Obama Administration Wants to Require Contractor Companies and Individual Managers to List Political Contributions

The Obama administration has been circulating a draft Executive order that would require contractors/bidders to say what political candidates and other causes they have supported with political contributions over the past two years. In addition to company contributions, the order would require information from companies’ executives and managers on whom they supported personally.

Last week, Sen. Susan Collins (R-Maine) told President Obama’s top procurement policy official the Executive Order was a bad idea for general competition and small-business.  “If you want more competition, there should not be an executive order that will be doing the exact opposite,” Collins said during a hearing (she is the ranking member of the Homeland Security and Governmental Affairs Committee).

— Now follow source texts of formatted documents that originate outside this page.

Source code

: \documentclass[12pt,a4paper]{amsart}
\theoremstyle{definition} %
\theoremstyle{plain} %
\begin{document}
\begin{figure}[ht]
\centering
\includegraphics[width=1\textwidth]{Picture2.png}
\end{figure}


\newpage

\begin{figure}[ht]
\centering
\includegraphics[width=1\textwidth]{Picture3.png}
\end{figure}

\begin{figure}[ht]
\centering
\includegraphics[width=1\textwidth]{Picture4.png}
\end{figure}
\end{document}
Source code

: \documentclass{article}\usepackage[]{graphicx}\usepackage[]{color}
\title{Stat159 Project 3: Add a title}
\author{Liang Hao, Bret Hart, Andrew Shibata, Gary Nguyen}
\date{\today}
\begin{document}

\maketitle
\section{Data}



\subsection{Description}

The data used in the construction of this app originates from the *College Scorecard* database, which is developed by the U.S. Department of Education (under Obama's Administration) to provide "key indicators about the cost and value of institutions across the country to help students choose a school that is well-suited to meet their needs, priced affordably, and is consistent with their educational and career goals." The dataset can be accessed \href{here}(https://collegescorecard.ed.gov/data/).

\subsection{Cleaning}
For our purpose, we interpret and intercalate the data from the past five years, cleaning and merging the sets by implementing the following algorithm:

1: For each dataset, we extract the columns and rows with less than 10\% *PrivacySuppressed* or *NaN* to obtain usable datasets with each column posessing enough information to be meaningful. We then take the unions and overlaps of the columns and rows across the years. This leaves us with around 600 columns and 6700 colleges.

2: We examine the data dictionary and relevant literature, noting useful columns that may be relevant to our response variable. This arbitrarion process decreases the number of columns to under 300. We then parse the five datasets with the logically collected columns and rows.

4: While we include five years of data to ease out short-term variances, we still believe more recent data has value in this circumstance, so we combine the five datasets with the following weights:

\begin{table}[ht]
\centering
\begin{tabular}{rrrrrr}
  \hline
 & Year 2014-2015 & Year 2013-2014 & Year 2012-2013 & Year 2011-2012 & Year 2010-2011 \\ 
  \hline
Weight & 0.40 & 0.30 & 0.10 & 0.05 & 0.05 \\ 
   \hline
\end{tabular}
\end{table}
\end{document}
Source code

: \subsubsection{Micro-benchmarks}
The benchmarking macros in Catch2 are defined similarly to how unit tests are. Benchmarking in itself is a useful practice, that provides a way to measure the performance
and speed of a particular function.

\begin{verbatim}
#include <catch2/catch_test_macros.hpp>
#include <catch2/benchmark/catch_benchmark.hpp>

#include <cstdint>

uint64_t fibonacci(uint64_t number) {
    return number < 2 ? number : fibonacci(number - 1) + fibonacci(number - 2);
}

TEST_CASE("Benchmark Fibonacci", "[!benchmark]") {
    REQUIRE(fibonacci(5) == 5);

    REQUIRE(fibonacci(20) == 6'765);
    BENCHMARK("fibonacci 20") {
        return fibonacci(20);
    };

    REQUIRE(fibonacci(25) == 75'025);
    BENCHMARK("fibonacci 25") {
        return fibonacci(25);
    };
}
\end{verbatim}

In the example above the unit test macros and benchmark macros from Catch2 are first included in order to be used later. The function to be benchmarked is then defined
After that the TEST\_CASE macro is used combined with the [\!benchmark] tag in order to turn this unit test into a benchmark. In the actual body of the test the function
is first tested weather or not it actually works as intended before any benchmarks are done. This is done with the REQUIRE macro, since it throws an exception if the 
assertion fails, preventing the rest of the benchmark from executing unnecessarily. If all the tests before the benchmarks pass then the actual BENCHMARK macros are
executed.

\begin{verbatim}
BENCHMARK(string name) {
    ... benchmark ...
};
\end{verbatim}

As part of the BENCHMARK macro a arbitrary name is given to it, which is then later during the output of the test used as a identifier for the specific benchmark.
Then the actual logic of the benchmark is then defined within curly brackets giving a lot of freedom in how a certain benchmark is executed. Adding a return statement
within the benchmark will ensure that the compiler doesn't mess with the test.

Many actual details would be left up to the Federal Acquisition Regulatory (FAR) Council.  However current draft language spells out the desires of the administration according to an article in Federal Computer Week:

  • All contributions or expenditures to federal candidates, parties or party committees made by the company, its directors, or any affiliates or subsidiaries it controls.
  • Any contributions made to a third party with the intent to use those contributions to make independent expenditures or election advertisements.

Companies would be required to disclose the information if the total amount exceeded $5,000 in a year. Further, the Obama administration wants the data made public through an online database.

The debate over this issue is heating up.  On the one hand, transparency in government is a good idea.  On the other hand, there seems to be little trust that the information will not be used negatively, either through favoring current administration supporters or disfavoring opponents.  And, delving into private contributions of individuals seems far reaching to many of those who are opposed.

Ultimately, most agree procurement decisions should be made on which solution provides the greatest overall value to the taxpayer.  How this is best achieved will clearly be the topic of ongoing debate.


Communication Key to Curbing Increase in Bid Protests

Bid protests are on the rise in the federal space.  According to the GAO, last year marked the third year in a row bid protests for federal contract awards grew by more than 15%.

Reasons for More Bid Protests

In an article in Federal Times, several reasons were cited for this growth in disputed awards.  First, the trend of consolidating multiple procurements into a single contract means the overall stakes are higher as a single contract decision can decide the fate of the contractor with that particular agency for a lengthy period of time.

Second, contracts appear to be increasing in complexity (particularly for things such as multi-year technology contracts).  This increased complexity creates room for more mistakes and expanded opportunities for legitimate complaints.

Third, in 2008, Congress began allowing contractors to protest not just entire contracts, but also individual task orders within larger contracts.  According to the article, about half the growth in protests can be attributed to disputes on contract task orders worth more than $10 million.

Finally, poor communication with contractors contributes to increased protests.  Dan Gordon, administrator of the Office of Federal Procurement Policy, has been telling agencies to break up some of their larger contracts and to stop trying to write “protest-proof” procurements. However his strongest advice to agencies has been to communicate more with businesses.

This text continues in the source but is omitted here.